» Task prompt
What is the number of lines in the records that contain "BACKEND"? Give only that number.

» Raw data

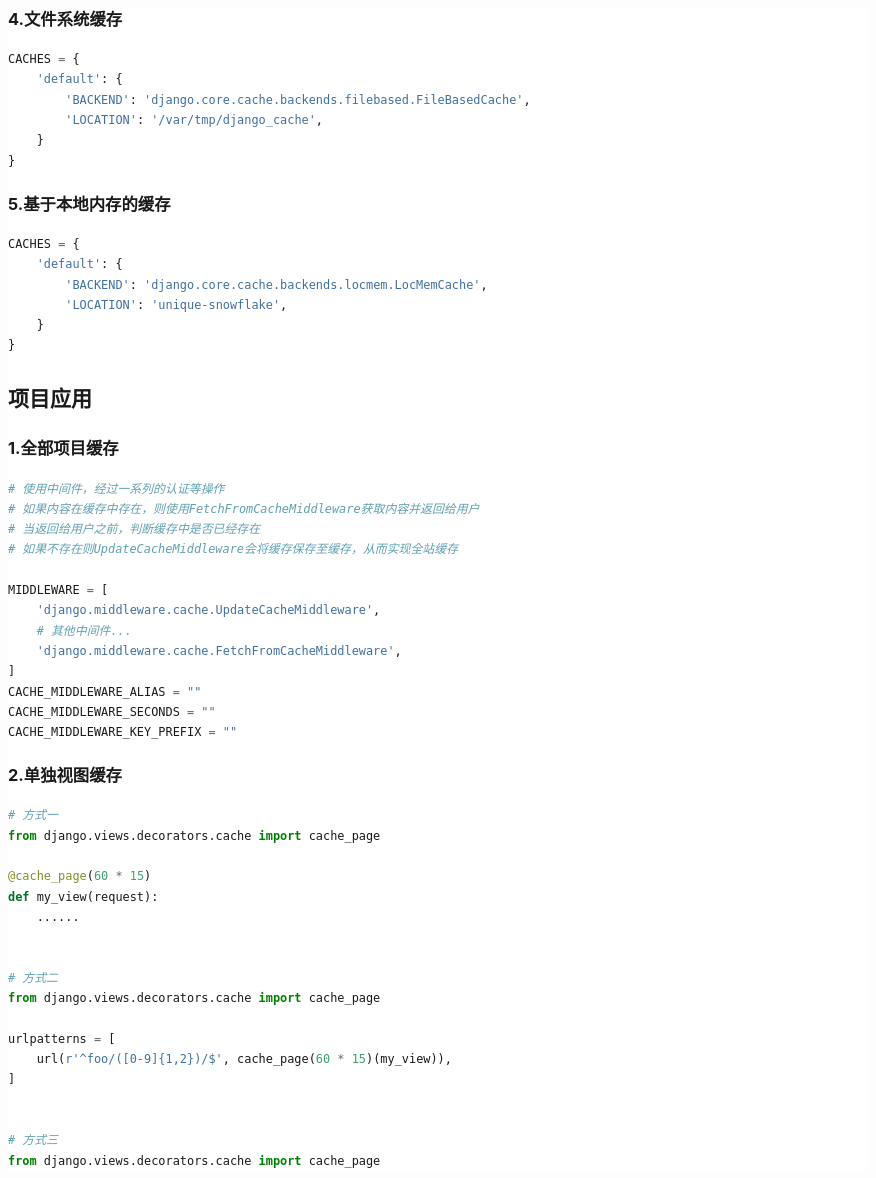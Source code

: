 ### 4.文件系统缓存

```python
CACHES = {
    'default': {
        'BACKEND': 'django.core.cache.backends.filebased.FileBasedCache',
        'LOCATION': '/var/tmp/django_cache',
    }
}

```

### 5.基于本地内存的缓存

```python
CACHES = {
    'default': {
        'BACKEND': 'django.core.cache.backends.locmem.LocMemCache',
        'LOCATION': 'unique-snowflake',
    }
}
```

## 项目应用

### 1.全部项目缓存

```python
# 使用中间件，经过一系列的认证等操作
# 如果内容在缓存中存在，则使用FetchFromCacheMiddleware获取内容并返回给用户
# 当返回给用户之前，判断缓存中是否已经存在
# 如果不存在则UpdateCacheMiddleware会将缓存保存至缓存，从而实现全站缓存

MIDDLEWARE = [
    'django.middleware.cache.UpdateCacheMiddleware',
    # 其他中间件...
    'django.middleware.cache.FetchFromCacheMiddleware',
]
CACHE_MIDDLEWARE_ALIAS = ""
CACHE_MIDDLEWARE_SECONDS = ""
CACHE_MIDDLEWARE_KEY_PREFIX = ""

```

### 2.单独视图缓存

```python
# 方式一
from django.views.decorators.cache import cache_page

@cache_page(60 * 15)
def my_view(request):
	......


# 方式二
from django.views.decorators.cache import cache_page

urlpatterns = [
    url(r'^foo/([0-9]{1,2})/$', cache_page(60 * 15)(my_view)),
]


# 方式三
from django.views.decorators.cache import cache_page
```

» Exercise solution
2